Low, sculptural, magnificent, the Eames’ 1951 Elliptical coffee table is a must-have for anyone who has bought an extra-long sofa and then struggled to find a table to match. Partner it with any of our larger three-seat sofas: Børge Mogensen’s 2333, Le Corbusier’s LC3 or the Florence Knoll.
Designed in 1951 as part of an experiement involving a single base and wire-rod welding, the Elliptical Coffee table is often referred to as the Surfboard Table for its long shape with curved edges. While it cannot be said for sure if the table was inspired by a surfboard, it can be said that the table is very unique and its surfboard-like design makes it truly one-of-a-kind
Charles, 1907-1978 (United States) - Ray, 1912-1988 (United States)

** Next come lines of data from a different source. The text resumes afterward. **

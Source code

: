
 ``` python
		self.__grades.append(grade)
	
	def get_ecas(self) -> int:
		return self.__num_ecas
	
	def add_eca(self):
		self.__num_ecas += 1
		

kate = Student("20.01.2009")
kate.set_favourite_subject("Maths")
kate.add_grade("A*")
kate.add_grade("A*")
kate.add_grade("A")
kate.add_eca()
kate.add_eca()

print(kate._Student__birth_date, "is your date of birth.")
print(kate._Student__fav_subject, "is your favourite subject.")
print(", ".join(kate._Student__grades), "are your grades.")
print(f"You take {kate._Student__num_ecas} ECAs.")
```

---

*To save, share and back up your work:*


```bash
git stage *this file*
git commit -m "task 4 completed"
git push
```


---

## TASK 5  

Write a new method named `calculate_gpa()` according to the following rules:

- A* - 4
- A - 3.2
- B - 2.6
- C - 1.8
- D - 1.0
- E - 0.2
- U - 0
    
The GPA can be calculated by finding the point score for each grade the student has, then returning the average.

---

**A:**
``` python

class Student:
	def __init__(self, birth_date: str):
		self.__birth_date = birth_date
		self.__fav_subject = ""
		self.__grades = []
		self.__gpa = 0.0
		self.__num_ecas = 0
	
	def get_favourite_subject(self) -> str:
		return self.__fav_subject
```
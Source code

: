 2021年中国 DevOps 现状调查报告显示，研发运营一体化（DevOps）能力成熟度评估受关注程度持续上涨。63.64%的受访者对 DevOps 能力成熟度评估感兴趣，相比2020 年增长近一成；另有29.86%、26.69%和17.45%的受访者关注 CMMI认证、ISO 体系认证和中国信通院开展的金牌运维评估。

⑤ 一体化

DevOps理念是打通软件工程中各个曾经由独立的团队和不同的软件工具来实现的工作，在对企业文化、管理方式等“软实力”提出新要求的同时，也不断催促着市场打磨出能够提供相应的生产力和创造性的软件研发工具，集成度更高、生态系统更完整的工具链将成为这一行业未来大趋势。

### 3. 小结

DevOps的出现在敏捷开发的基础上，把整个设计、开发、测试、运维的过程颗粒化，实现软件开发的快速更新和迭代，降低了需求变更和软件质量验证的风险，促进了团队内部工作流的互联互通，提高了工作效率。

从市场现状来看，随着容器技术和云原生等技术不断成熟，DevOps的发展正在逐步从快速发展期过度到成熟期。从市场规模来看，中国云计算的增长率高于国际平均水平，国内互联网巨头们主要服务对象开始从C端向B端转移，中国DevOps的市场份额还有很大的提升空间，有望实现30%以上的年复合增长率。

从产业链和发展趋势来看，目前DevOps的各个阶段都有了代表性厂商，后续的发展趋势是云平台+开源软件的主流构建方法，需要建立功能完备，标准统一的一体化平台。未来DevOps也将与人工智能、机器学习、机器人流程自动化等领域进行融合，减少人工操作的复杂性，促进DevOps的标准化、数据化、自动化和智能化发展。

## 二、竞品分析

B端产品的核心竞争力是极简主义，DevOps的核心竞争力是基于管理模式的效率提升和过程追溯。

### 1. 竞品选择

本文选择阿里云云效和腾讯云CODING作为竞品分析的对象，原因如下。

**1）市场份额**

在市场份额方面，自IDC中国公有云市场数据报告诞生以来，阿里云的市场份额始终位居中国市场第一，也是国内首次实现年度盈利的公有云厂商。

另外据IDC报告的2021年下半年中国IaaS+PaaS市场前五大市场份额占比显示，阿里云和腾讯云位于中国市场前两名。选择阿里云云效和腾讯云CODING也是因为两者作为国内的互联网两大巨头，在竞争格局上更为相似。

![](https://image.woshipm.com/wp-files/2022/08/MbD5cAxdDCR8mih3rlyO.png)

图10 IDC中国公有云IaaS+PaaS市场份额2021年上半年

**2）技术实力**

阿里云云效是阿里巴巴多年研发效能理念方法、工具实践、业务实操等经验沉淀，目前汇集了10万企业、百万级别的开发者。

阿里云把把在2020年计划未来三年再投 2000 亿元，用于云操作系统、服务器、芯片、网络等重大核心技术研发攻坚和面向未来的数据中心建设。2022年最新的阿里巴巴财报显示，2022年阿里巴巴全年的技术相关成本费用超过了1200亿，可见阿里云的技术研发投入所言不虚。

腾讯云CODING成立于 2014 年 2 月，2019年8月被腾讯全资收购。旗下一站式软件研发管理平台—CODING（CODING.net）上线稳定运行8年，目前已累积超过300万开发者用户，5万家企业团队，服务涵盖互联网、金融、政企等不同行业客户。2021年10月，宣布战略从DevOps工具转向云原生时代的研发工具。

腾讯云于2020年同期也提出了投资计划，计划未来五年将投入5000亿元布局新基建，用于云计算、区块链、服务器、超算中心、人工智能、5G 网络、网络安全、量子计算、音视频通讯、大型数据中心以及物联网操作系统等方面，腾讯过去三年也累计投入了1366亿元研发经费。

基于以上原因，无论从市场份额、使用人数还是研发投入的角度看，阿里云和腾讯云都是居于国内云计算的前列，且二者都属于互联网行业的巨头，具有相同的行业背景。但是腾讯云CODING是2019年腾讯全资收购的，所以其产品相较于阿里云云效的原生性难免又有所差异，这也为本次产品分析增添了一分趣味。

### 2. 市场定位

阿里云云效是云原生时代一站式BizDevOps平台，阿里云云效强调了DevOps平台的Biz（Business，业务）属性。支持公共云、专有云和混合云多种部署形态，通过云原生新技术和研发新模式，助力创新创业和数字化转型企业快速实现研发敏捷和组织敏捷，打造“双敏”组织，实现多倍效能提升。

Charles Eames was an American designer and innovator who pioneered new techniques, such as the fibreglass and plastic resin moulding and wire mesh frames. He usually worked alongside his wife, Ray, though he is often credited alone. In the 1940s, the designers began focusing on the new plastics and were excited by the properties the material held. They were able to mould the plastics into organic shapes that followed the shape of the body. This discovery led to a whole new look in furniture that perfectly captured the spirit of the times. The couple’s most iconic designs include the DAR chair, the DSR Dining Chair, the RAR Rocker, the DSW Dining Chair, the EA 108 Office Chair and the Wire Base Table. Many of these were first presented at the New York Museum of Modern Art’s Low-Cost Furniture Design Competition in the late 1940s.
"The details are not the details. They make the design."